= P. Namperumalsamy =

Indian ophthalmologist (1939–2025)

Perumalsamy Namperumalsamy (died 24 July 2025) was an Indian ophthalmologist who specialised in diabetic retinopathy. He was also a retina-vitreous expert. Namperumalsamy was the chairman Emeritus of Aravind Eye Hospital, Madurai. He is known for bringing assembly-line efficiency to eye surgery.
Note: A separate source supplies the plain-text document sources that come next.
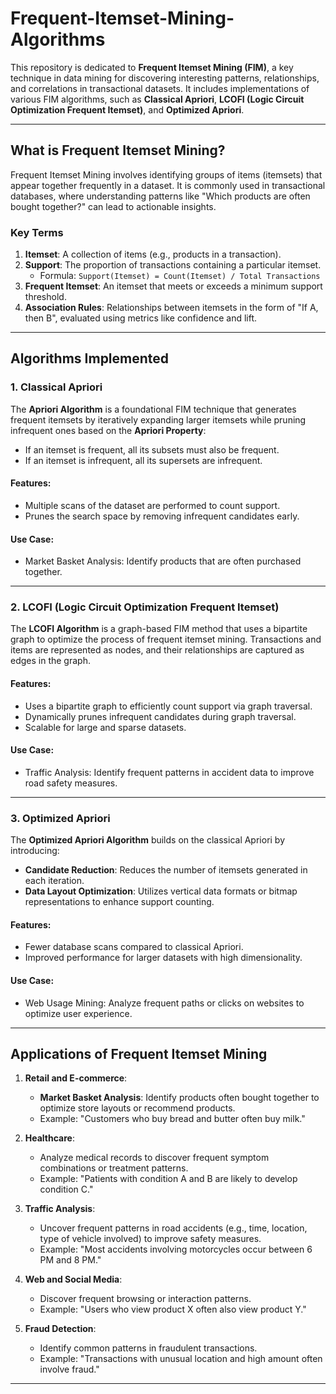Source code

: # **Frequent-Itemset-Mining-Algorithms**

This repository is dedicated to **Frequent Itemset Mining (FIM)**, a key technique in data mining for discovering interesting patterns, relationships, and correlations in transactional datasets. It includes implementations of various FIM algorithms, such as **Classical Apriori**, **LCOFI (Logic Circuit Optimization Frequent Itemset)**, and **Optimized Apriori**.

---

## **What is Frequent Itemset Mining?**
Frequent Itemset Mining involves identifying groups of items (itemsets) that appear together frequently in a dataset. It is commonly used in transactional databases, where understanding patterns like "Which products are often bought together?" can lead to actionable insights.

### **Key Terms**
1. **Itemset**: A collection of items (e.g., products in a transaction).
2. **Support**: The proportion of transactions containing a particular itemset.
   - Formula: `Support(Itemset) = Count(Itemset) / Total Transactions`
3. **Frequent Itemset**: An itemset that meets or exceeds a minimum support threshold.
4. **Association Rules**: Relationships between itemsets in the form of "If A, then B", evaluated using metrics like confidence and lift.

---

## **Algorithms Implemented**

### **1. Classical Apriori**
The **Apriori Algorithm** is a foundational FIM technique that generates frequent itemsets by iteratively expanding larger itemsets while pruning infrequent ones based on the **Apriori Property**:
- If an itemset is frequent, all its subsets must also be frequent.
- If an itemset is infrequent, all its supersets are infrequent.

#### **Features**:
- Multiple scans of the dataset are performed to count support.
- Prunes the search space by removing infrequent candidates early.

#### **Use Case**:
- Market Basket Analysis: Identify products that are often purchased together.

---

### **2. LCOFI (Logic Circuit Optimization Frequent Itemset)**
The **LCOFI Algorithm** is a graph-based FIM method that uses a bipartite graph to optimize the process of frequent itemset mining. Transactions and items are represented as nodes, and their relationships are captured as edges in the graph.

#### **Features**:
- Uses a bipartite graph to efficiently count support via graph traversal.
- Dynamically prunes infrequent candidates during graph traversal.
- Scalable for large and sparse datasets.

#### **Use Case**:
- Traffic Analysis: Identify frequent patterns in accident data to improve road safety measures.

---

### **3. Optimized Apriori**
The **Optimized Apriori Algorithm** builds on the classical Apriori by introducing:
- **Candidate Reduction**: Reduces the number of itemsets generated in each iteration.
- **Data Layout Optimization**: Utilizes vertical data formats or bitmap representations to enhance support counting.

#### **Features**:
- Fewer database scans compared to classical Apriori.
- Improved performance for larger datasets with high dimensionality.

#### **Use Case**:
- Web Usage Mining: Analyze frequent paths or clicks on websites to optimize user experience.

---

## **Applications of Frequent Itemset Mining**

1. **Retail and E-commerce**:
   - **Market Basket Analysis**: Identify products often bought together to optimize store layouts or recommend products.
   - Example: "Customers who buy bread and butter often buy milk."

2. **Healthcare**:
   - Analyze medical records to discover frequent symptom combinations or treatment patterns.
   - Example: "Patients with condition A and B are likely to develop condition C."

3. **Traffic Analysis**:
   - Uncover frequent patterns in road accidents (e.g., time, location, type of vehicle involved) to improve safety measures.
   - Example: "Most accidents involving motorcycles occur between 6 PM and 8 PM."

4. **Web and Social Media**:
   - Discover frequent browsing or interaction patterns.
   - Example: "Users who view product X often also view product Y."

5. **Fraud Detection**:
   - Identify common patterns in fraudulent transactions.
   - Example: "Transactions with unusual location and high amount often involve fraud."

---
In 2010, TIME magazine named Namperumalsamy one of the 100 most influential people in the world.

Under the chairmanship of Namperumalsamy, Aravind Eye Hospital, received the 2010 Conrad N. Hilton Humanitarian Prize, which is awarded annually to an organization that does extraordinary work to alleviate human suffering.

Namperumalsamy died on 24 July 2025, at the age of 85.

==Career==
A postgraduate fellow of the University of Illinois, Chicago, Namperumalsamy started India's first Low-Vision Aid Centre at the Government Rajaji Hospital in Madurai in 1971. He was the chairman of Aravind Eye Hospital.

Namperumalsamy, an elected fellow of the National Academy of Medical Sciences, was a recipient of Padma Shri Award from the Government of India.
He also served as the co-investigator on a research project "Clinical and Laboratory Studies on Eales Disease" in collaboration with the National Eye Institute, in Washington, D.C., United States, the Indian Council of Medical Research and Madurai Kamaraj University.